EXERCISE DATA:
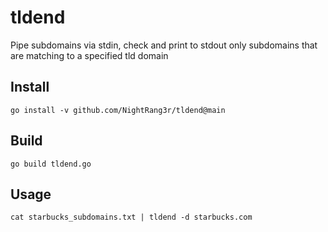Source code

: # tldend
Pipe subdomains via stdin,  check and print to stdout only subdomains that are  matching to a specified tld domain

## Install

```go install -v github.com/NightRang3r/tldend@main```

## Build

```go build tldend.go```

## Usage

```cat starbucks_subdomains.txt | tldend -d starbucks.com```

WHAT TO WORK ON: Please give back every line above exactly as it stands, without pictures.

FINISHED EXERCISE:
Source code

: # tldend
Pipe subdomains via stdin,  check and print to stdout only subdomains that are  matching to a specified tld domain

## Install

```go install -v github.com/NightRang3r/tldend@main```

## Build

```go build tldend.go```

## Usage

```cat starbucks_subdomains.txt | tldend -d starbucks.com```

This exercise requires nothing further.